Avoir 20 ans à Bamako, et dire non à la France

Les forces armées des Nations unies ont quitté le Mali le 31 décembre 2023. A Bamako, la majorité des Maliens, et surtout les jeunes, soutient le gouvernement militaire de transition malgré une situation économique dramatique. Rencontres

Le Temps – A quelques jours du retrait de la Minusma – la Mission multidimensionnelle intégrée des Nations Unies pour la stabilisation au Mali – l’aéroport Modibo-Keita semblait assoupi. Depuis août, il n’est plus desservi par Air France pour cause de mésentente entre les deux pays. Brussels Airlines a également renoncé à desservir la capitale malienne.

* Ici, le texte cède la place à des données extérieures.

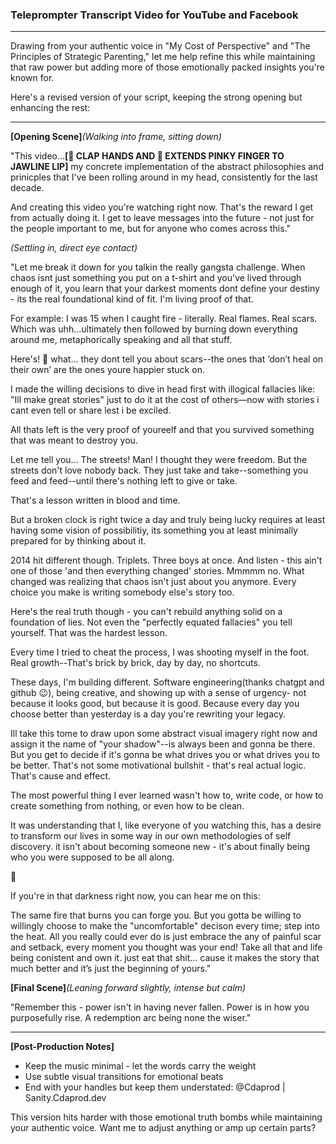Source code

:### Teleprompter Transcript Video for YouTube and Facebook

---

Drawing from your authentic voice in "My Cost of Perspective" and "The Principles of Strategic Parenting," let me help refine this while maintaining that raw power but adding more of those emotionally packed insights you're known for.

Here's a revised version of your script, keeping the strong opening but enhancing the rest:

---

**[Opening Scene]***(Walking into frame, sitting down)*

"This video...**[👏 CLAP HANDS AND 🎩 EXTENDS PINKY FINGER TO JAWLINE LIP]** my concrete implementation of the abstract philosophies and prinicples that I've been rolling around in my head, consistently for the last decade. 

And creating this video you're watching right now. That's the reward I get from actually doing it. I get to leave messages into the future - not just for the people important to me, but for anyone who comes across this."

*(Settling in, direct eye contact)*

"Let me break it down for you talkin the really gangsta challenge. When chaos isnt just something you put on a t-shirt and you've lived through enough of it, you learn that your darkest moments dont define your destiny - its the real foundational kind of fit. I'm living proof of that.

For example: I was 15 when I caught fire - literally. Real flames. Real scars. 
Which was uhh...ultimately then followed by burning down everything around me, metaphorically speaking and all that stuff. 

Here's! 👏 what... they dont tell you about scars--the ones that ‘don’t heal on their own’ are the ones youre happier stuck on. 

I made the willing decisions to dive in head first with illogical fallacies like: "Ill make great stories" just to do it at the cost of others—now with stories i cant even tell or share lest i be exciled.

All thats left is the very proof of youreelf and that you survived something that was meant to destroy you.

Let me tell you… The streets! Man! I thought they were freedom. But the streets don't love nobody back. They just take and take--something you feed and feed--until there's nothing left to give or take. 

That's a lesson written in blood and time.

But a broken clock is right twice a day and truly being lucky requires at least having some vision of possibilitiy, its something you at least minimally prepared for by thinking about it. 

2014 hit different though. Triplets. Three boys at once. And listen - this ain't one of those 'and then everything changed' stories. Mmmmm no. What changed was realizing that chaos isn't just about you anymore. Every choice you make is writing somebody else's story too.

Here's the real truth though - you can't rebuild anything solid on a foundation of lies. Not even the "perfectly equated fallacies" you tell yourself. That was the hardest lesson. 

Every time I tried to cheat the process, I was shooting myself in the foot. Real growth--That's brick by brick, day by day, no shortcuts.

These days, I'm building different. Software engineering(thanks chatgpt and github 😉), being creative, and showing up with a sense of urgency- not because it looks good, but because it is good. Because every day you choose better than yesterday is a day you're rewriting your legacy.

Ill take this tome to draw upon some abstract visual imagery right now and assign it the name of "your shadow"--is always been and gonna be there. But you get to decide if it's gonna be what drives you or what drives you to be better. That's not some motivational bullshit - that's real actual logic. That's cause and effect.

The most powerful thing I ever learned wasn't how to, write code, or how to create something from nothing, or even how to be clean. 

It was understanding that I, like everyone of you watching this, has a desire to transform our lives in some way in our own methodologies of self discovery. it isn't about becoming someone new - it's about finally being who you were supposed to be all along.

👏

If you're in that darkness right now, you can hear me on this: 

The same fire that burns you can forge you. But you gotta be willing to willingly choose to make the "uncomfortable" decison every time; step into the heat. All you really could ever do is just embrace the any of painful scar and setback, every moment you thought was your end! Take all that and life being conistent and own it. just eat that shit… cause it makes the story that much better and it’s just the beginning of yours."

**[Final Scene]***(Leaning forward slightly, intense but calm)*

"Remember this - power isn't in having never fallen. Power is in how you purposefully rise. A redemption arc being none the wiser."

---

**[Post-Production Notes]**

- Keep the music minimal - let the words carry the weight
- Use subtle visual transitions for emotional beats
- End with your handles but keep them understated: @Cdaprod | Sanity.Cdaprod.dev

This version hits harder with those emotional truth bombs while maintaining your authentic voice. Want me to adjust anything or amp up certain parts?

En provenance d’Europe, les vols transitent donc désormais par Istanbul, Addis-Abeba ou Casablanca. Dans la voiture qui se dirige vers le centre-ville, en passant à côté du quartier général de la Minusma, la radio égrène le décompte des camps qui ferment. Le retrait de la Minusma aura pris six mois, un record. Un an après le retrait des forces françaises, ce repli montre l’ampleur de la perte de confiance envers les Occidentaux face à la crise sécuritaire au Mali.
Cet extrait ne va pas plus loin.